> _BRIEF_: If a line of the material contains "letters", copy it.

> _DATA TO USE_:
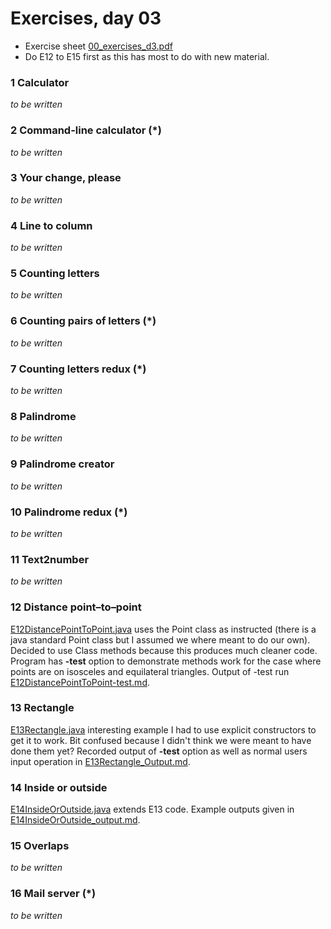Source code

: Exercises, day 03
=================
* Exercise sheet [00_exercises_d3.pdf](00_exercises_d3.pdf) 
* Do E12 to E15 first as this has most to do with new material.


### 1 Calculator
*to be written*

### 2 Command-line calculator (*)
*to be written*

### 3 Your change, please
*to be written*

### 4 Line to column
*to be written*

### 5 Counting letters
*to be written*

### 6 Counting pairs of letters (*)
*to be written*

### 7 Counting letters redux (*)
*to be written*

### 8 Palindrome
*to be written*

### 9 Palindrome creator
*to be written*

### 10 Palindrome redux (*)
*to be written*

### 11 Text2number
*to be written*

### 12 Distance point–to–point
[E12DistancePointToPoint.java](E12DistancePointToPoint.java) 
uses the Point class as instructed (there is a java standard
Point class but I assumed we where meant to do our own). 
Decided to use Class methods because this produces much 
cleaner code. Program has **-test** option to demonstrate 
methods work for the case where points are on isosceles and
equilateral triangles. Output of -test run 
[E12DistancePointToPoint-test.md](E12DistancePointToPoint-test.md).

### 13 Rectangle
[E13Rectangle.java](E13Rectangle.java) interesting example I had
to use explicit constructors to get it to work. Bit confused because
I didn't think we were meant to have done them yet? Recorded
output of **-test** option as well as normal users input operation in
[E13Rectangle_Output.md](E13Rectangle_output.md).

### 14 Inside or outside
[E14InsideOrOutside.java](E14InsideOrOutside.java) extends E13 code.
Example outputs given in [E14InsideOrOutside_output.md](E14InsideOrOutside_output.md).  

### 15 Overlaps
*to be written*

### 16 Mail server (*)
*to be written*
--
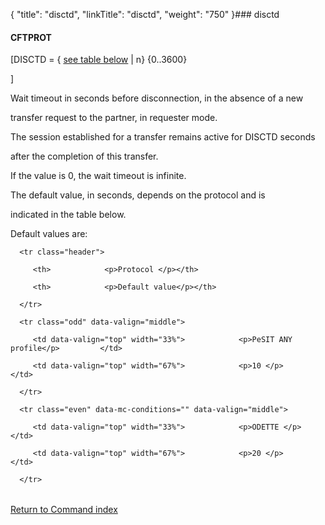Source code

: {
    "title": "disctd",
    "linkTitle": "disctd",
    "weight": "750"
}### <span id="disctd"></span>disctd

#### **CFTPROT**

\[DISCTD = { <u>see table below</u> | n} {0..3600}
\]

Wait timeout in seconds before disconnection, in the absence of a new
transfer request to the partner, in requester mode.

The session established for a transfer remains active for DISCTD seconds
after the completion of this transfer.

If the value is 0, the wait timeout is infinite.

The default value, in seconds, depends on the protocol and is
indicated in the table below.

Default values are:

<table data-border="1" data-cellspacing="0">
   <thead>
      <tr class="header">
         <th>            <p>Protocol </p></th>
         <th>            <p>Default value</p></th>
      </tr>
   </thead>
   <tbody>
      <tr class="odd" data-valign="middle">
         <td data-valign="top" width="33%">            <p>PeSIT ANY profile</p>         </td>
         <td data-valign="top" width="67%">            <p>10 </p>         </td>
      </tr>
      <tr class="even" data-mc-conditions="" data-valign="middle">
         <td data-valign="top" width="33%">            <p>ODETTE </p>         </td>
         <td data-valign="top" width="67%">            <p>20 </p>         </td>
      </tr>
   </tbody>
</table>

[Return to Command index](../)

> _TASK SOLUTION_:
### 5 Counting letters
### 6 Counting pairs of letters (*)
### 7 Counting letters redux (*)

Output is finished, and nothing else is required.